2010-12-23

MicroRNG

This is a contribution to the MicroXML conversation. It's a stripped-down version of RELAX NG suitable for validating MicroXML documents. It excludes namespaces, since MicroXML doesn't have them either. Somewhat reluctantly, I have also jettisoned all simple types but a few and all value types except the default, since I figure that MicroXML will mostly be used by applications that need to validate string values in more complicated ways anyhow.

Generalized interleave has a high implementation cost, so I've removed it as well, except for mixed content, which I consider essential. Finally, I've ditched lists, datatype libraries other than stripped-down XSD, foreign markup, name classes, nested grammars, external file inclusion, the notAllowed pattern, divs (which are just for documentation), and definition combining methods.

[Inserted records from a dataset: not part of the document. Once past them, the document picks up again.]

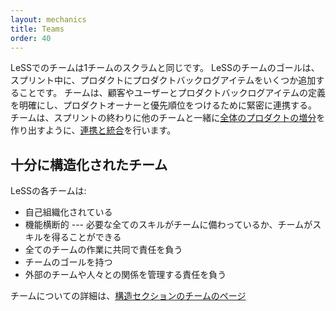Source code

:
 ```yaml
---
layout: mechanics
title: Teams
order: 40
---
```


<!---
A Team in LeSS is the same as a Team in one-team Scrum. The goal of the team in LeSS is to add a couple of Product Backlog Items into the Product during the Sprint. They work closely with customers/users on clarifying the definition of the items and with the Product Owner on the prioritization. They [coordinate and integrate](coordination-and-integration.html) their work with other teams so that at the end of the Sprint they will together have produced [one whole product increment](../principles/whole-product-focus.html) .
--->
LeSSでのチームは1チームのスクラムと同じです。
LeSSのチームのゴールは、スプリント中に、プロダクトにプロダクトバックログアイテムをいくつか追加することです。
チームは、顧客やユーザーとプロダクトバックログアイテムの定義を明確にし、プロダクトオーナーと優先順位をつけるために緊密に連携する。
チームは、スプリントの終わりに他のチームと一緒に[全体のプロダクトの増分](../principles/whole-product-focus.jp.html)を作り出すように、[連携と統合](coordination-and-integration.jp.html)を行います。

<!---
## Well-structured Teams
--->
## 十分に構造化されたチーム

<!---
In LeSS each team:

* is [self-managing](../management/self_managing_teams.html)
* is cross-functional --- all skills required are inside the team or the team can acquire them
* shares responsibility for all the team’s work
* has a shared team goal
* has responsibility for managing its own relationships with external teams and people
--->
LeSSの各チームは:
* 自己組織化されている
* 機能横断的 --- 必要な全てのスキルがチームに備わっているか、チームがスキルを得ることができる
* 全てのチームの作業に共同で責任を負う
* チームのゴールを持つ
* 外部のチームや人々との関係を管理する責任を負う

<!---
More about team in the [teams page in the structure section](../structure/teams.html)
--->

チームについての詳細は、[構造セクションのチームのページ](../structure/teams.jp.html)
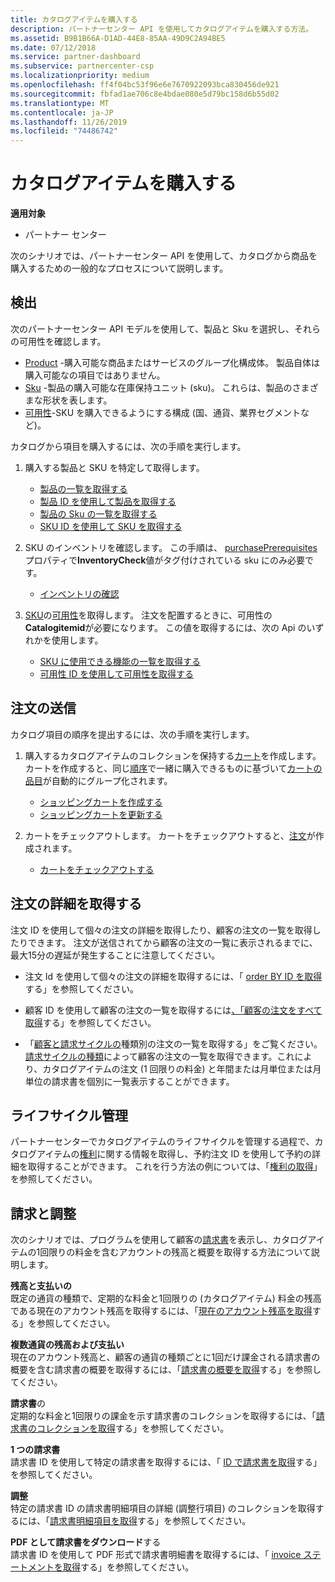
 ```yaml
---
title: カタログアイテムを購入する
description: パートナーセンター API を使用してカタログアイテムを購入する方法。
ms.assetid: B9B1B66A-D1AD-44E8-85AA-49D9C2A94BE5
ms.date: 07/12/2018
ms.service: partner-dashboard
ms.subservice: partnercenter-csp
ms.localizationpriority: medium
ms.openlocfilehash: ff4f04bc53f96e6e7670922093bca830456de921
ms.sourcegitcommit: fbfad1ae706c8e4bdae080e5d79bc158d6b55d02
ms.translationtype: MT
ms.contentlocale: ja-JP
ms.lasthandoff: 11/26/2019
ms.locfileid: "74486742"
---
```

# <a name="purchase-catalog-items"></a>カタログアイテムを購入する


**適用対象**

- パートナー センター


次のシナリオでは、パートナーセンター API を使用して、カタログから商品を購入するための一般的なプロセスについて説明します。


## <a name="span-iddiscoveryspan-iddiscoveryspan-iddiscoverydiscovery"></a><span id="Discovery"/><span id="discovery"/><span id="DISCOVERY"/>検出

次のパートナーセンター API モデルを使用して、製品と Sku を選択し、それらの可用性を確認します。 

- [Product](product-resources.md#product) -購入可能な商品またはサービスのグループ化構成体。 製品自体は購入可能なの項目ではありません。
- [Sku](product-resources.md#sku) -製品の購入可能な在庫保持ユニット (sku)。 これらは、製品のさまざまな形状を表します。
- [可用性](product-resources.md#availability)-SKU を購入できるようにする構成 (国、通貨、業界セグメントなど)。

カタログから項目を購入するには、次の手順を実行します。

1.  購入する製品と SKU を特定して取得します。

    - [製品の一覧を取得する](get-a-list-of-products.md)
    - [製品 ID を使用して製品を取得する](get-a-product-by-id.md)
    - [製品の Sku の一覧を取得する](get-a-list-of-skus-for-a-product.md)
    - [SKU ID を使用して SKU を取得する](get-a-sku-by-id.md)

2.  SKU のインベントリを確認します。 この手順は、 [purchasePrerequisites](product-resources.md#sku)プロパティで**InventoryCheck**値がタグ付けされている sku にのみ必要です。

    - [インベントリの確認](check-inventory.md) 

3.  [SKU](product-resources.md#sku)の[可用性](product-resources.md#availability)を取得します。 注文を配置するときに、可用性の**Catalogitemid**が必要になります。 この値を取得するには、次の Api のいずれかを使用します。 

    - [SKU に使用できる機能の一覧を取得する](get-a-list-of-availabilities-for-a-sku.md)
    - [可用性 ID を使用して可用性を取得する](get-an-availability-by-id.md)


## <a name="span-idorder_submissionspan-idorder_submissionspan-idorder_submissionorder-submission"></a><span id="Order_submission"/><span id="order_submission"/><span id="ORDER_SUBMISSION"/>注文の送信

カタログ項目の順序を提出するには、次の手順を実行します。

1.  購入するカタログアイテムのコレクションを保持する[カート](cart-resources.md)を作成します。 カートを作成すると、同じ[順序](order-resources.md)で一緒に購入できるものに基づいて[カートの品目](cart-resources.md#cartlineitem)が自動的にグループ化されます。

    - [ショッピングカートを作成する](create-a-cart.md)
    - [ショッピングカートを更新する](update-a-cart.md)

2.  カートをチェックアウトします。 カートをチェックアウトすると、[注文](order-resources.md)が作成されます。 

    - [カートをチェックアウトする](checkout-a-cart.md)

## <a name="span-idget_order_detailsspan-idget_order_detailsspan-idget_order_detailsget-order-details"></a><span id="Get_order_details"/><span id="get_order_details"/><span id="GET_ORDER_DETAILS"/>注文の詳細を取得する



注文 ID を使用して個々の注文の詳細を取得したり、顧客の注文の一覧を取得したりできます。 注文が送信されてから顧客の注文の一覧に表示されるまでに、最大15分の遅延が発生することに注意してください。 

- 注文 Id を使用して個々の注文の詳細を取得するには、「 [order BY ID を取得](get-an-order-by-id.md)する」を参照してください。

- 顧客 ID を使用して顧客の注文の一覧を取得するには[、「顧客の注文をすべて取得](get-all-of-a-customer-s-orders.md)する」を参照してください。      

-  「[顧客と請求サイクルの](get-a-list-of-orders-by-customer-and-billing-cycle-type.md)種類別の注文の一覧を取得する」をご覧ください。[請求サイクルの種類](product-resources.md#billingcycletype)によって顧客の注文の一覧を取得できます。これにより、カタログアイテムの注文 (1 回限りの料金) と年間または月単位または月単位の請求書を個別に一覧表示することができます。 

## <a name="span-idlifecycle_managementspan-idlifecycle_managementspan-idlifecycle_managementlifecycle-management"></a><span id="Lifecycle_management"/><span id="lifecycle_management"/><span id="LIFECYCLE_MANAGEMENT"/>ライフサイクル管理



パートナーセンターでカタログアイテムのライフサイクルを管理する過程で、カタログアイテムの[権利](entitlement-resources.md)に関する情報を取得し、予約注文 ID を使用して予約の詳細を取得することができます。 これを行う方法の例については、「[権利の取得](get-a-collection-of-entitlements.md)」を参照してください。   

## <a name="span-idinvoice_and_reconciliationspan-idinvoice_and_reconciliationspan-idinvoice_and_reconciliationinvoice-and-reconciliation"></a><span id="Invoice_and_reconciliation"/><span id="invoice_and_reconciliation"/><span id="INVOICE_AND_RECONCILIATION"/>請求と調整



次のシナリオでは、プログラムを使用して顧客の[請求書](invoice-resources.md)を表示し、カタログアイテムの1回限りの料金を含むアカウントの残高と概要を取得する方法について説明します。  

**残高と支払いの**    
既定の通貨の種類で、定期的な料金と1回限りの (カタログアイテム) 料金の残高である現在のアカウント残高を取得するには、「[現在のアカウント残高を取得](get-the-reseller-s-current-account-balance.md)する」を参照してください。

**複数通貨の残高および支払い**    
現在のアカウント残高と、顧客の通貨の種類ごとに1回だけ課金される請求書の概要を含む請求書の概要を取得するには、「[請求書の概要を取得](get-invoice-summaries.md)する」を参照してください。

**請求書**の    
定期的な料金と1回限りの課金を示す請求書のコレクションを取得するには、「[請求書のコレクションを取得](get-a-collection-of-invoices.md)する」を参照してください。 

**1 つの請求書**    
請求書 ID を使用して特定の請求書を取得するには、「 [ID で請求書を取得](get-invoice-by-id.md)する」を参照してください。  

**調整**    
特定の請求書 ID の請求書明細項目の詳細 (調整行項目) のコレクションを取得するには、「[請求書明細項目を取得](get-invoiceline-items.md)する」を参照してください。  

**PDF   として請求書をダウンロード**する  
請求書 ID を使用して PDF 形式で請求書明細書を取得するには、「 [invoice ステートメントを取得](get-invoice-statement.md)する」を参照してください。


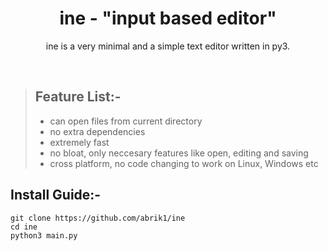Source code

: <h1 align="center"> ine - "input based editor" </h1>
<p align="center">ine is a very minimal and a simple text editor written in py3.</p>
<br>

> ## Feature List:-
> - can open files from current directory
> - no extra dependencies
> - extremely fast
> - no bloat, only neccesary features like open, editing and saving
> - cross platform, no code changing to work on Linux, Windows etc

## Install Guide:- 
```
git clone https://github.com/abrik1/ine
cd ine
python3 main.py
```

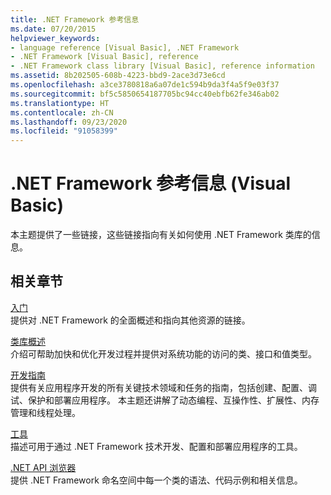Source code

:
 ```yaml
---
title: .NET Framework 参考信息
ms.date: 07/20/2015
helpviewer_keywords:
- language reference [Visual Basic], .NET Framework
- .NET Framework [Visual Basic], reference
- .NET Framework class library [Visual Basic], reference information
ms.assetid: 8b202505-608b-4223-bbd9-2ace3d73e6cd
ms.openlocfilehash: a3ce3780818a6a07de1c594b9da3f4a5f9e03f37
ms.sourcegitcommit: bf5c5850654187705bc94cc40ebfb62fe346ab02
ms.translationtype: HT
ms.contentlocale: zh-CN
ms.lasthandoff: 09/23/2020
ms.locfileid: "91058399"
---
```

# <a name="net-framework-reference-information-visual-basic"></a>.NET Framework 参考信息 (Visual Basic)

本主题提供了一些链接，这些链接指向有关如何使用 .NET Framework 类库的信息。  
  
## <a name="related-sections"></a>相关章节  

 [入门](../../framework/get-started/index.md)  
 提供对 .NET Framework 的全面概述和指向其他资源的链接。  
  
 [类库概述](../../standard/class-library-overview.md)  
 介绍可帮助加快和优化开发过程并提供对系统功能的访问的类、接口和值类型。  
  
 [开发指南](../../framework/development-guide.md)  
 提供有关应用程序开发的所有关键技术领域和任务的指南，包括创建、配置、调试、保护和部署应用程序。 本主题还讲解了动态编程、互操作性、扩展性、内存管理和线程处理。  
  
 [工具](../../framework/tools/index.md)  
 描述可用于通过 .NET Framework 技术开发、配置和部署应用程序的工具。  
  
 [.NET API 浏览器](../../../api/index.md)  
 提供 .NET Framework 命名空间中每一个类的语法、代码示例和相关信息。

Here's what's left, in the form of a compact RELAX NG grammar. When translated to XML format, this is also a MicroRNG grammar (modulo namespace issues).

start = elementElem | grammarElem

grammarElem = element grammar {startElem, defineElem*}

startElem = element start {elementElem | refElem | element choice {(startElem | refElem)+ } }

defineElem = element define {attribute name {text}, pattern+}

pattern = elementElem | textElem | mixedElem | attributeElem | valueElem | groupElem | choiceElem | optionalElem | z zeroOrMoreElem | oneOrMoreElem | refElem | dataElem

elementElem = element element {attribute name {text}, (emptyElem | pattern+)}

emptyElem = element empty {empty}

textElem = element text {empty}

mixedElem = element mixed {pattern+}

attributeElem = element attribute {attribute name {text}, (valueElem|textElem)?}

valueElem = element value {text}<

groupElem = element group {pattern+}

choiceElem = element choice {pattern+}

optionalElem = element optional {pattern+}

oneOrMoreElem = element oneOrMore {pattern+}

zeroOrMoreElem = element zeroOrMore {pattern+}

refElem = element ref {attribute name {text}}

dataElem = element data {"string" | "decimal" | "double"| "integer" | "date" | "dateTime" | "boolean" | "base64Binary"}

In addition, MicroRNG just allows a single unique element element in a definition (that is, no more than one definition of an element), even though that would reduce the convenience of RNG definitions to their DTD equivalents.  There are other possible simplifications, like getting rid of element elements as the root, or removing zeroOrMore elements in favor of optional elements wrapped around oneOrMore elements, but I judge them to be more annoying to schema authors than helpful to implementers.

Comments are gratefully solicited either here or at James Clark's blog.